> [Work task]: I'd like the entries reproduced exactly, with all pictures omitted.
+++
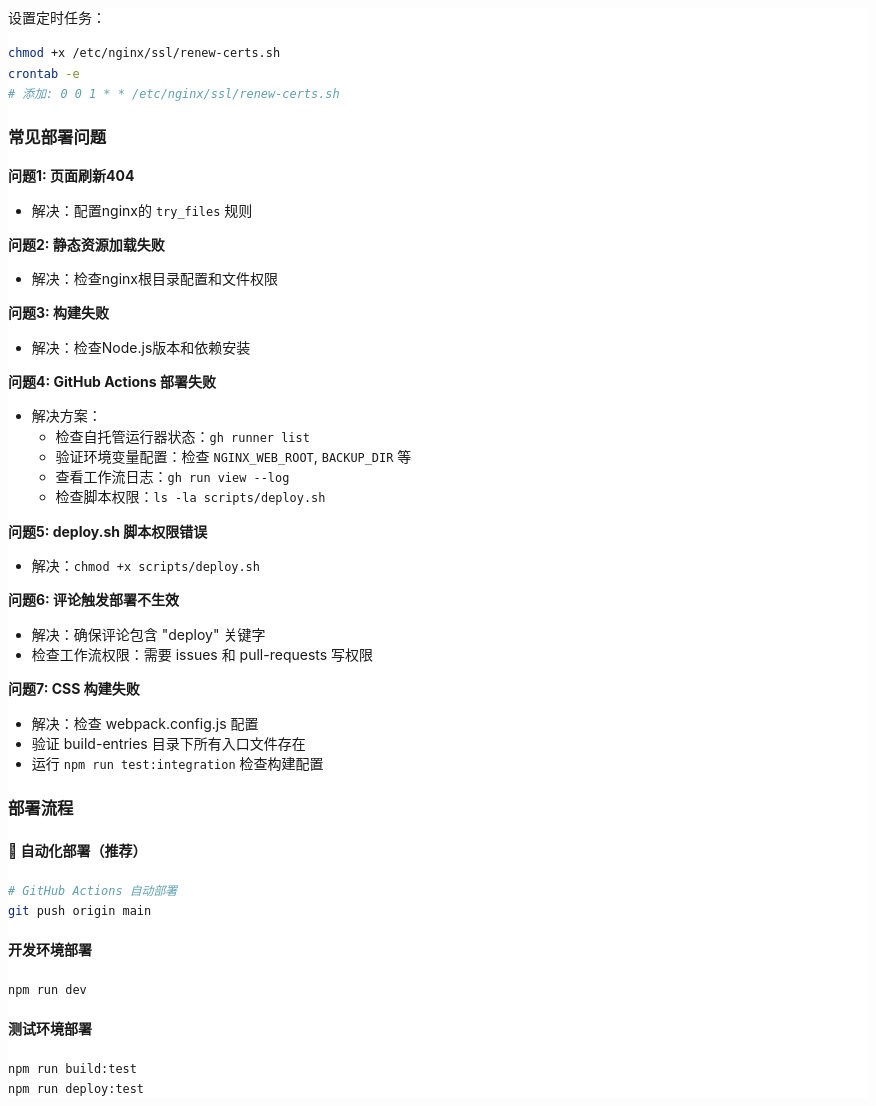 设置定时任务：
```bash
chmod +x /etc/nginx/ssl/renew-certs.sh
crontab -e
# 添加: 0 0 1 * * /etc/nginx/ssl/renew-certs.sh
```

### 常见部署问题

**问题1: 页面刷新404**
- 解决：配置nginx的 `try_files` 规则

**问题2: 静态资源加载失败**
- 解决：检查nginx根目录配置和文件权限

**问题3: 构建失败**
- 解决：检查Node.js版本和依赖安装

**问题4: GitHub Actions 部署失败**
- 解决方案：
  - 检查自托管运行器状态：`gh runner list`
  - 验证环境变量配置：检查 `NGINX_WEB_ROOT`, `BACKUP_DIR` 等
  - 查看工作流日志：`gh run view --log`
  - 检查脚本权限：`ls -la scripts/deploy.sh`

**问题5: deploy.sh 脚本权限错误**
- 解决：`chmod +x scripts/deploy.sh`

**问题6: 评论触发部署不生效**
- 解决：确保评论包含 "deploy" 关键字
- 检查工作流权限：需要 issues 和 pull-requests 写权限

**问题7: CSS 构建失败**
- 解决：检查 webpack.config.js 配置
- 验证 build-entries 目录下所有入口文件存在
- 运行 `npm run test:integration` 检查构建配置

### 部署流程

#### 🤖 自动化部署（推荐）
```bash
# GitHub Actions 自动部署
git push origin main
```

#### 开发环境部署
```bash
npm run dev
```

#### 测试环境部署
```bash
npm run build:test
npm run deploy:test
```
+++
> [Reply]:
 设置定时任务：
```bash
chmod +x /etc/nginx/ssl/renew-certs.sh
crontab -e
# 添加: 0 0 1 * * /etc/nginx/ssl/renew-certs.sh
```

### 常见部署问题

**问题1: 页面刷新404**
- 解决：配置nginx的 `try_files` 规则

**问题2: 静态资源加载失败**
- 解决：检查nginx根目录配置和文件权限

**问题3: 构建失败**
- 解决：检查Node.js版本和依赖安装

**问题4: GitHub Actions 部署失败**
- 解决方案：
  - 检查自托管运行器状态：`gh runner list`
  - 验证环境变量配置：检查 `NGINX_WEB_ROOT`, `BACKUP_DIR` 等
  - 查看工作流日志：`gh run view --log`
  - 检查脚本权限：`ls -la scripts/deploy.sh`

**问题5: deploy.sh 脚本权限错误**
- 解决：`chmod +x scripts/deploy.sh`

**问题6: 评论触发部署不生效**
- 解决：确保评论包含 "deploy" 关键字
- 检查工作流权限：需要 issues 和 pull-requests 写权限

**问题7: CSS 构建失败**
- 解决：检查 webpack.config.js 配置
- 验证 build-entries 目录下所有入口文件存在
- 运行 `npm run test:integration` 检查构建配置

### 部署流程

#### 🤖 自动化部署（推荐）
```bash
# GitHub Actions 自动部署
git push origin main
```

#### 开发环境部署
```bash
npm run dev
```

#### 测试环境部署
```bash
npm run build:test
npm run deploy:test
```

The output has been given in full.